La microcooperativa Ardi Beltzak recupera vida y actividad en la posada de Gaztelu desde un modelo de emprendimiento cooperativo

El emprendimiento cooperativo vinculado al territorio y a la recuperación de servicios en el medio rural volvió a tener protagonismo en el XII Encuentro de Emprendimiento Cooperativo “Nuevas cooperativas para la nueva Navarra”, organizado por ANEL en el centro de emprendimiento cooperativo Coalea. Entre las iniciativas presentadas destacó la experiencia de Ardi Beltzak Sociedad Microcooperativa, asociada a ANEL e impulsada por los cocineros David Nieto y Miguel Bonachera al frente de la posada de Gaztelu, en Donamaria.
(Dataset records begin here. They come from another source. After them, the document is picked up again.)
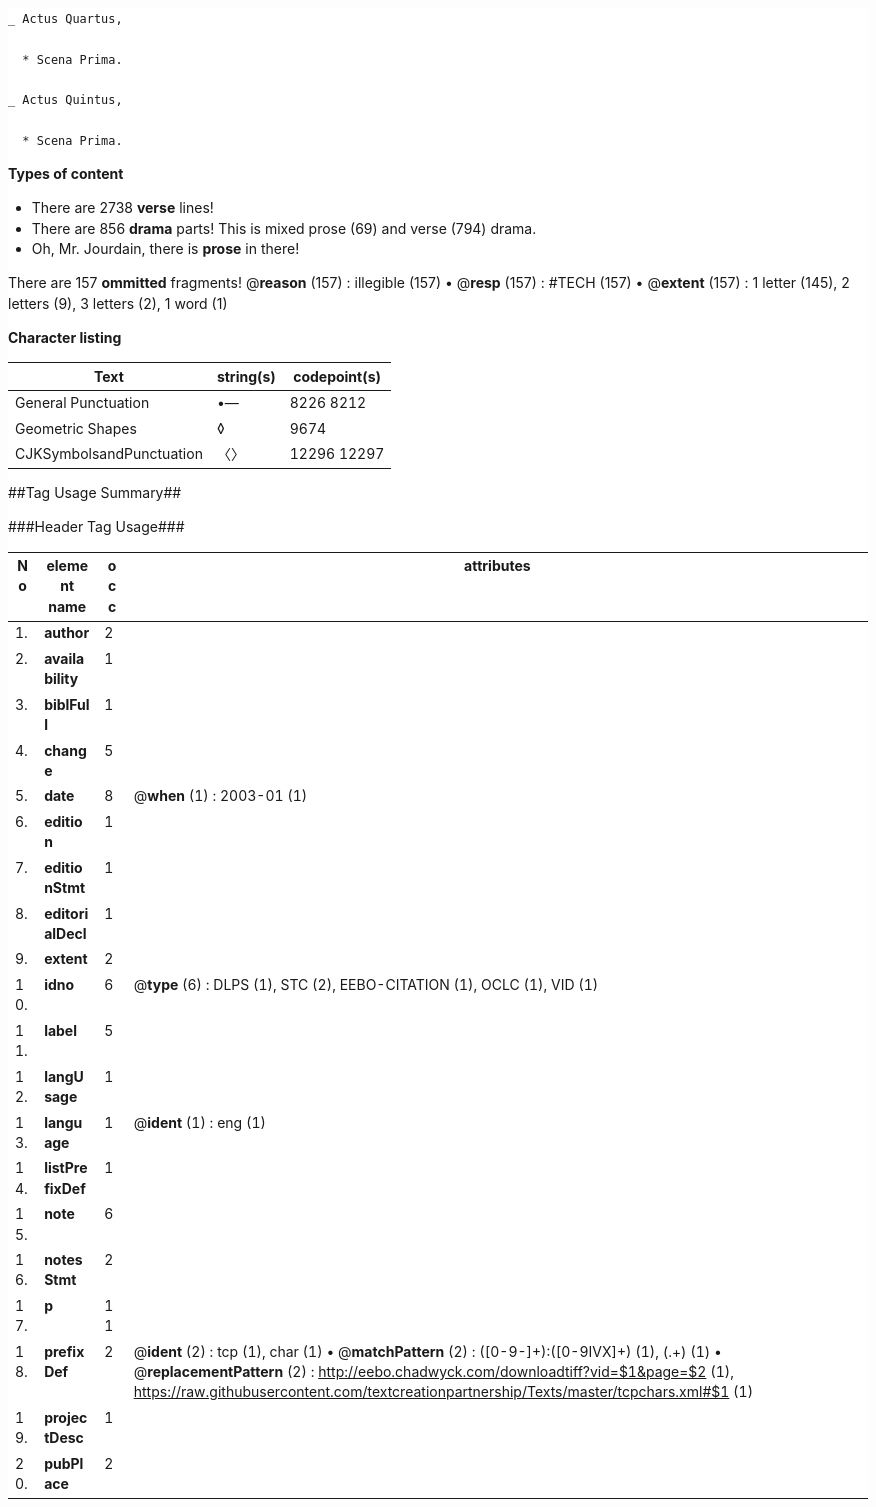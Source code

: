    _ Actus Quartus,

      * Scena Prima.

    _ Actus Quintus,

      * Scena Prima.

**Types of content**

  * There are 2738 **verse** lines!
  * There are 856 **drama** parts! This is mixed prose (69) and verse (794) drama.
  * Oh, Mr. Jourdain, there is **prose** in there!

There are 157 **ommitted** fragments! 
 @__reason__ (157) : illegible (157)  •  @__resp__ (157) : #TECH (157)  •  @__extent__ (157) : 1 letter (145), 2 letters (9), 3 letters (2), 1 word (1)

**Character listing**


|Text|string(s)|codepoint(s)|
|---|---|---|
|General Punctuation|•—|8226 8212|
|Geometric Shapes|◊|9674|
|CJKSymbolsandPunctuation|〈〉|12296 12297|

##Tag Usage Summary##

###Header Tag Usage###

|No|element name|occ|attributes|
|---|---|---|---|
|1.|__author__|2||
|2.|__availability__|1||
|3.|__biblFull__|1||
|4.|__change__|5||
|5.|__date__|8| @__when__ (1) : 2003-01 (1)|
|6.|__edition__|1||
|7.|__editionStmt__|1||
|8.|__editorialDecl__|1||
|9.|__extent__|2||
|10.|__idno__|6| @__type__ (6) : DLPS (1), STC (2), EEBO-CITATION (1), OCLC (1), VID (1)|
|11.|__label__|5||
|12.|__langUsage__|1||
|13.|__language__|1| @__ident__ (1) : eng (1)|
|14.|__listPrefixDef__|1||
|15.|__note__|6||
|16.|__notesStmt__|2||
|17.|__p__|11||
|18.|__prefixDef__|2| @__ident__ (2) : tcp (1), char (1)  •  @__matchPattern__ (2) : ([0-9\-]+):([0-9IVX]+) (1), (.+) (1)  •  @__replacementPattern__ (2) : http://eebo.chadwyck.com/downloadtiff?vid=$1&page=$2 (1), https://raw.githubusercontent.com/textcreationpartnership/Texts/master/tcpchars.xml#$1 (1)|
|19.|__projectDesc__|1||
|20.|__pubPlace__|2||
El proyecto representa un ejemplo de cómo la Economía Social puede convertirse en una herramienta útil para generar actividad, fijar población y revitalizar pequeños núcleos rurales. Desde un establecimiento hostelero ubicado en una localidad de apenas un centenar de habitantes, ambos socios han conseguido construir una propuesta que combina gastronomía, arraigo territorial y dinamización comunitaria.
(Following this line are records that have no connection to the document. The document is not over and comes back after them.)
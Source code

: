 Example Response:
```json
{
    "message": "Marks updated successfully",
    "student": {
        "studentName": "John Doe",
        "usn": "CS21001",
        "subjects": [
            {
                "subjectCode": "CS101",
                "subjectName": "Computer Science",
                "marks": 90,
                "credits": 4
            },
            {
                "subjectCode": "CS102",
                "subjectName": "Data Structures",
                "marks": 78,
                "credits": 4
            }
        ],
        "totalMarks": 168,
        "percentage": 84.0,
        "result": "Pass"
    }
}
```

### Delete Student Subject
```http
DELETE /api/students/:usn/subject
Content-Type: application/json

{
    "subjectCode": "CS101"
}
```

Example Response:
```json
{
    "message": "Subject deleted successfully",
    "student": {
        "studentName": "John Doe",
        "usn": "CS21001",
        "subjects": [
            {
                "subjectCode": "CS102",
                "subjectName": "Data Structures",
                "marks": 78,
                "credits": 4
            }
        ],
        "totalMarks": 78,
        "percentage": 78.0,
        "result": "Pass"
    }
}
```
David Nieto, de origen catalán, ya gestionaba el establecimiento desde hacía varios años, aunque en 2025 decidió dar un nuevo impulso al proyecto junto a Miguel Bonachera, cocinero almeriense con quien comparte trayectoria profesional y visión sobre la hostelería. Ambos optaron por constituirse como microcooperativa dentro del ecosistema de emprendimiento impulsado por ANEL.
Durante su intervención en Coalea, los dos socios defendieron una forma de entender la hostelería ligada al territorio y al servicio a la comunidad. “En un pueblo pequeño, abrir un establecimiento no es solo montar un negocio; también supone devolver actividad y generar un punto de encuentro para la gente”, explicó David Nieto. En este sentido, recordó que Gaztelu llegó a permanecer varios años sin servicios hosteleros estables, por lo que la reapertura de la posada ha supuesto “recuperar vida para el pueblo”.
La propuesta gastronómica de Ardi Beltzak combina producto local, cocina de calidad y una oferta pensada tanto para la población de la zona como para atraer visitantes de fuera del entorno rural. “Sabemos que un proyecto así necesita abrirse al exterior para ser viable, pero sin perder la identidad ni el vínculo con el territorio”, señaló Miguel Bonachera durante el encuentro.
A través de iniciativas como Ardi Beltzak, ANEL continúa impulsando modelos empresariales que combinan sostenibilidad económica, compromiso social y arraigo territorial, reforzando el papel del cooperativismo como herramienta de transformación y desarrollo para la nueva Navarra.